(Dataset entries)
□ □ □

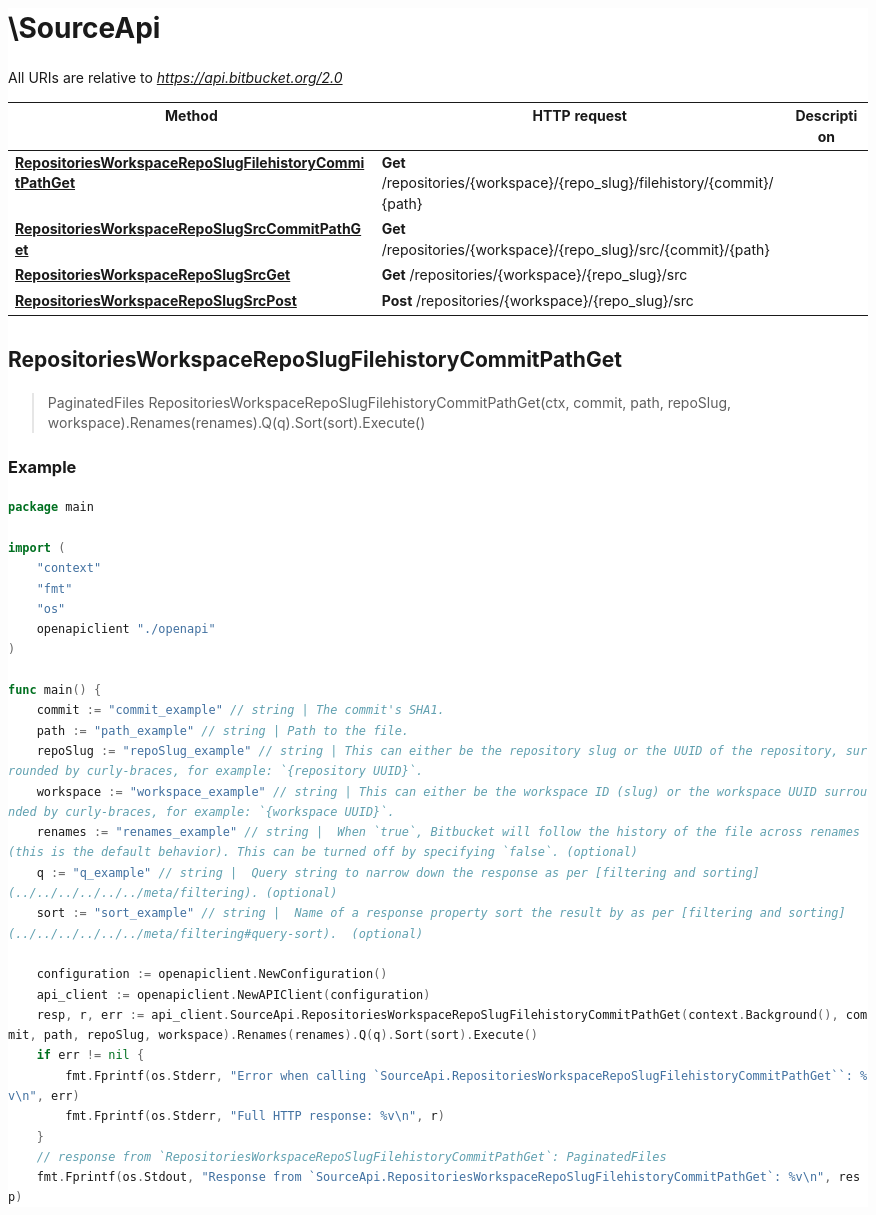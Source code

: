 # \SourceApi

All URIs are relative to *https://api.bitbucket.org/2.0*

Method | HTTP request | Description
------------- | ------------- | -------------
[**RepositoriesWorkspaceRepoSlugFilehistoryCommitPathGet**](SourceApi.md#RepositoriesWorkspaceRepoSlugFilehistoryCommitPathGet) | **Get** /repositories/{workspace}/{repo_slug}/filehistory/{commit}/{path} | 
[**RepositoriesWorkspaceRepoSlugSrcCommitPathGet**](SourceApi.md#RepositoriesWorkspaceRepoSlugSrcCommitPathGet) | **Get** /repositories/{workspace}/{repo_slug}/src/{commit}/{path} | 
[**RepositoriesWorkspaceRepoSlugSrcGet**](SourceApi.md#RepositoriesWorkspaceRepoSlugSrcGet) | **Get** /repositories/{workspace}/{repo_slug}/src | 
[**RepositoriesWorkspaceRepoSlugSrcPost**](SourceApi.md#RepositoriesWorkspaceRepoSlugSrcPost) | **Post** /repositories/{workspace}/{repo_slug}/src | 



## RepositoriesWorkspaceRepoSlugFilehistoryCommitPathGet

> PaginatedFiles RepositoriesWorkspaceRepoSlugFilehistoryCommitPathGet(ctx, commit, path, repoSlug, workspace).Renames(renames).Q(q).Sort(sort).Execute()





### Example

```go
package main

import (
    "context"
    "fmt"
    "os"
    openapiclient "./openapi"
)

func main() {
    commit := "commit_example" // string | The commit's SHA1.
    path := "path_example" // string | Path to the file.
    repoSlug := "repoSlug_example" // string | This can either be the repository slug or the UUID of the repository, surrounded by curly-braces, for example: `{repository UUID}`. 
    workspace := "workspace_example" // string | This can either be the workspace ID (slug) or the workspace UUID surrounded by curly-braces, for example: `{workspace UUID}`. 
    renames := "renames_example" // string |  When `true`, Bitbucket will follow the history of the file across renames (this is the default behavior). This can be turned off by specifying `false`. (optional)
    q := "q_example" // string |  Query string to narrow down the response as per [filtering and sorting](../../../../../../meta/filtering). (optional)
    sort := "sort_example" // string |  Name of a response property sort the result by as per [filtering and sorting](../../../../../../meta/filtering#query-sort).  (optional)

    configuration := openapiclient.NewConfiguration()
    api_client := openapiclient.NewAPIClient(configuration)
    resp, r, err := api_client.SourceApi.RepositoriesWorkspaceRepoSlugFilehistoryCommitPathGet(context.Background(), commit, path, repoSlug, workspace).Renames(renames).Q(q).Sort(sort).Execute()
    if err != nil {
        fmt.Fprintf(os.Stderr, "Error when calling `SourceApi.RepositoriesWorkspaceRepoSlugFilehistoryCommitPathGet``: %v\n", err)
        fmt.Fprintf(os.Stderr, "Full HTTP response: %v\n", r)
    }
    // response from `RepositoriesWorkspaceRepoSlugFilehistoryCommitPathGet`: PaginatedFiles
    fmt.Fprintf(os.Stdout, "Response from `SourceApi.RepositoriesWorkspaceRepoSlugFilehistoryCommitPathGet`: %v\n", resp)
```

□ □ □

Count, in the records above, the lines that contain "openapiclient", and write only the resulting number.

3